Dataset items
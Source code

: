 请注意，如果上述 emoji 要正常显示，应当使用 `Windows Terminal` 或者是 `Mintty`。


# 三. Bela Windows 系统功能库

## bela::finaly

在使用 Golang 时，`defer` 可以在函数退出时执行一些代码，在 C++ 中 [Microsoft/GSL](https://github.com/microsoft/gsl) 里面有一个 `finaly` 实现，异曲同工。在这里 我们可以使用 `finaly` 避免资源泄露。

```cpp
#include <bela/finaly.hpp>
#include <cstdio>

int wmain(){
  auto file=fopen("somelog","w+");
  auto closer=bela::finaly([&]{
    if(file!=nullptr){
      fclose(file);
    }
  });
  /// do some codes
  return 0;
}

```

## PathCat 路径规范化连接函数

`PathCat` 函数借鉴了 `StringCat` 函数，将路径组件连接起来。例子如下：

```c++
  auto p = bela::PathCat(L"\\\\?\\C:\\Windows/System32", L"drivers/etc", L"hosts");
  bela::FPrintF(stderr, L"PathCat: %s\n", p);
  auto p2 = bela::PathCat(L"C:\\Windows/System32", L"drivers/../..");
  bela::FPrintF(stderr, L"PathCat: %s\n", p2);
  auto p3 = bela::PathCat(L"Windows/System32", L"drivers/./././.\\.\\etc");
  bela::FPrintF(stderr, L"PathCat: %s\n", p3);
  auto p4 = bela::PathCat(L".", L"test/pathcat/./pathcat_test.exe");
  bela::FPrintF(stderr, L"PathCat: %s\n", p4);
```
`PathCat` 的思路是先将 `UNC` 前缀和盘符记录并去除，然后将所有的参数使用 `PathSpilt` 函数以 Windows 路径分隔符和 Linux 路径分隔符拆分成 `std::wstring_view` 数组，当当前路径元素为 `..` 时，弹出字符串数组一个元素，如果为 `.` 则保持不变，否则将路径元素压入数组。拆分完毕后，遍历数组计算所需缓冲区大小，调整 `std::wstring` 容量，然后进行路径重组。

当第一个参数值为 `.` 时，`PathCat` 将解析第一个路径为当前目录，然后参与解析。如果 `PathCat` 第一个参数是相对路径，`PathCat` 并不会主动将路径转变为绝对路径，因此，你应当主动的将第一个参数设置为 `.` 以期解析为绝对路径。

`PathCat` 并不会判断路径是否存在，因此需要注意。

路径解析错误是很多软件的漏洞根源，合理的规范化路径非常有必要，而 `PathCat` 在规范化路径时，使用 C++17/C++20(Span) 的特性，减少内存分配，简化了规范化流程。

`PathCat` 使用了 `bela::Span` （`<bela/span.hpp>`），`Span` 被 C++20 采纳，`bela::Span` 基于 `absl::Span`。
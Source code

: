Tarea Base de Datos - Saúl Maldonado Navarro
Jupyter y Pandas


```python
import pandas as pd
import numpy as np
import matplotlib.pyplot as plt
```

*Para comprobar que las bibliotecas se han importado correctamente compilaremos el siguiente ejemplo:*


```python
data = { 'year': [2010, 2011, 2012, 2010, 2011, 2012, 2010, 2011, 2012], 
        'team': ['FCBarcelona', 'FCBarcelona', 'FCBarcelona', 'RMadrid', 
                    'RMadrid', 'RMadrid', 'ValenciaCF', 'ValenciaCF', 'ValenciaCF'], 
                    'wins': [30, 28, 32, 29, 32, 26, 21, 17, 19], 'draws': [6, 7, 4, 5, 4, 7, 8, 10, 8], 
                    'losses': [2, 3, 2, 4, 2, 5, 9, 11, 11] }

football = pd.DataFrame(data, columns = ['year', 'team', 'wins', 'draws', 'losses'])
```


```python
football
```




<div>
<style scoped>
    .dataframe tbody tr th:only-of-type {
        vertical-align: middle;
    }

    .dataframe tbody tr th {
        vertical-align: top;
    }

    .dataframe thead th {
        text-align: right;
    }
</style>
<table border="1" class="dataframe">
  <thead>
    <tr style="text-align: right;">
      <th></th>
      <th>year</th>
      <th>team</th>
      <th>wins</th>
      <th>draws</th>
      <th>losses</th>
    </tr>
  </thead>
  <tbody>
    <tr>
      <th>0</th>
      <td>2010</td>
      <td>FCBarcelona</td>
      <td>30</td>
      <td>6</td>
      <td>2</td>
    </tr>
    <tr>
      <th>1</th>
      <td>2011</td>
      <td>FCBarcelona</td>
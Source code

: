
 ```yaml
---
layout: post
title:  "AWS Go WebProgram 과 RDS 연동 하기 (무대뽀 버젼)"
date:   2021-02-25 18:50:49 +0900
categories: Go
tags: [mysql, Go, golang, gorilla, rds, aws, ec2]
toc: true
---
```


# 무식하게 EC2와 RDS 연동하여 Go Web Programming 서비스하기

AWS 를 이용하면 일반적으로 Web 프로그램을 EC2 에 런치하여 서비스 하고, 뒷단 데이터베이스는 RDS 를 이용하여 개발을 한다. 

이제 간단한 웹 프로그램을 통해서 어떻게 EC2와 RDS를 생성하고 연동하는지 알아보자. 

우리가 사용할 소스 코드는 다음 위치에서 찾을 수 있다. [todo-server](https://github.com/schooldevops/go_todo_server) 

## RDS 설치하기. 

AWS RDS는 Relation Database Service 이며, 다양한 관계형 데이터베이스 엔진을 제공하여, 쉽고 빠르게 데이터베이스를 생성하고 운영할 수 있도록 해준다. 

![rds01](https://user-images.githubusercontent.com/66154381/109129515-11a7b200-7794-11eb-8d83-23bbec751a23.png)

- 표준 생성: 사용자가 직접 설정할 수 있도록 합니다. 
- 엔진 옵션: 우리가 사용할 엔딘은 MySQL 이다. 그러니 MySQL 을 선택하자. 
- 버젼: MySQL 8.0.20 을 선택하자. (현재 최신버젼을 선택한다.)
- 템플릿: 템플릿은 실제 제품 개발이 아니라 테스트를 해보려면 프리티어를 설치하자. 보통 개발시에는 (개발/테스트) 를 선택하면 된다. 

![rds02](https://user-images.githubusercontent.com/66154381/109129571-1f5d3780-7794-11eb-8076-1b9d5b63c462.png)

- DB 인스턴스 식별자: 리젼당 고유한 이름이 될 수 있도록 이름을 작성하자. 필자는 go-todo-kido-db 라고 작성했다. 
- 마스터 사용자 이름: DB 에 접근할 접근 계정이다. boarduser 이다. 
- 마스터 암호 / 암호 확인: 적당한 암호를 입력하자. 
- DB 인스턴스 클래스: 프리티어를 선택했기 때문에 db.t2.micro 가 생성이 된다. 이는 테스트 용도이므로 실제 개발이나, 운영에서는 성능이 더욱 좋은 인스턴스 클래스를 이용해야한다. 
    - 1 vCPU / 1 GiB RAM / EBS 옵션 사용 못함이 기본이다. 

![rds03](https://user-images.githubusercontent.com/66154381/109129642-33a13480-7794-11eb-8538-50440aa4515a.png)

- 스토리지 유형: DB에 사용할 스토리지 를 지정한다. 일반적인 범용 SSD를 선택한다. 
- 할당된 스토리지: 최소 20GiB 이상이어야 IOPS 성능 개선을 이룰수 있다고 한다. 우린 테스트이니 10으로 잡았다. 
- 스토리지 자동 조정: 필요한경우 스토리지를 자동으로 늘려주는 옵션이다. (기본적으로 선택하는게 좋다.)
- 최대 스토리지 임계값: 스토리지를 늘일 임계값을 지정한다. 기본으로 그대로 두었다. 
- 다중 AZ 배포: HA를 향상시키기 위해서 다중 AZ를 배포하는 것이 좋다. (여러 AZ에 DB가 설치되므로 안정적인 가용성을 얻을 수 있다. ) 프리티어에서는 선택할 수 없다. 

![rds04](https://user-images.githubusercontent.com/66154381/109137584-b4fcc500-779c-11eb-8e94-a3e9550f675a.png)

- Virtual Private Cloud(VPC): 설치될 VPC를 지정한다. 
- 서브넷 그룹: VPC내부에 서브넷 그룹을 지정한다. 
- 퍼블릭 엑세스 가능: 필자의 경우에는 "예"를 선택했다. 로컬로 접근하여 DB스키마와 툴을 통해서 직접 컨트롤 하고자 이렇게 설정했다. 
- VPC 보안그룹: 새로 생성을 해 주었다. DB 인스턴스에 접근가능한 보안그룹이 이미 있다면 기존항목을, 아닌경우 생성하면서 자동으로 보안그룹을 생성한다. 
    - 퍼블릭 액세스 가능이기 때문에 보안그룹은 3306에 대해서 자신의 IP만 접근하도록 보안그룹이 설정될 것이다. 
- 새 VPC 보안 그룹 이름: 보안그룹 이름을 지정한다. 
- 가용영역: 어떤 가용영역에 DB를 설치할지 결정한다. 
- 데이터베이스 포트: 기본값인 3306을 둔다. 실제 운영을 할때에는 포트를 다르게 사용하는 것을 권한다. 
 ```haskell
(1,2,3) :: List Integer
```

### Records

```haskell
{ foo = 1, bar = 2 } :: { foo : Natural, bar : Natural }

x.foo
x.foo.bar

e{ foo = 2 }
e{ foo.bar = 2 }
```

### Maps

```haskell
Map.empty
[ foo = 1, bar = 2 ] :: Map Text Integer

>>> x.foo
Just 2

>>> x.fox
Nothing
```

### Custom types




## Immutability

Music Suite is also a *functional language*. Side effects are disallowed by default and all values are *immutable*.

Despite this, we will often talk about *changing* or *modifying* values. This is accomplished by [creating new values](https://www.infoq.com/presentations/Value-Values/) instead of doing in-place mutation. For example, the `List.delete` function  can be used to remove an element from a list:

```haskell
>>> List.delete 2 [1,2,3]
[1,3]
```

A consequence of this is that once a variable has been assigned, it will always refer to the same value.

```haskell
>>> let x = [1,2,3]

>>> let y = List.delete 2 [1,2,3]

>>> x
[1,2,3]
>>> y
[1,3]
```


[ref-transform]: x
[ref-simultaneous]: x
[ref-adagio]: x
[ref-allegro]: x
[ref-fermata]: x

→ Exercise aim
Search the data for "stderr". Copy each line that has it.

→ Solution to this problem
  bela::FPrintF(stderr, L"PathCat: %s\n", p);
  bela::FPrintF(stderr, L"PathCat: %s\n", p2);
  bela::FPrintF(stderr, L"PathCat: %s\n", p3);
  bela::FPrintF(stderr, L"PathCat: %s\n", p4);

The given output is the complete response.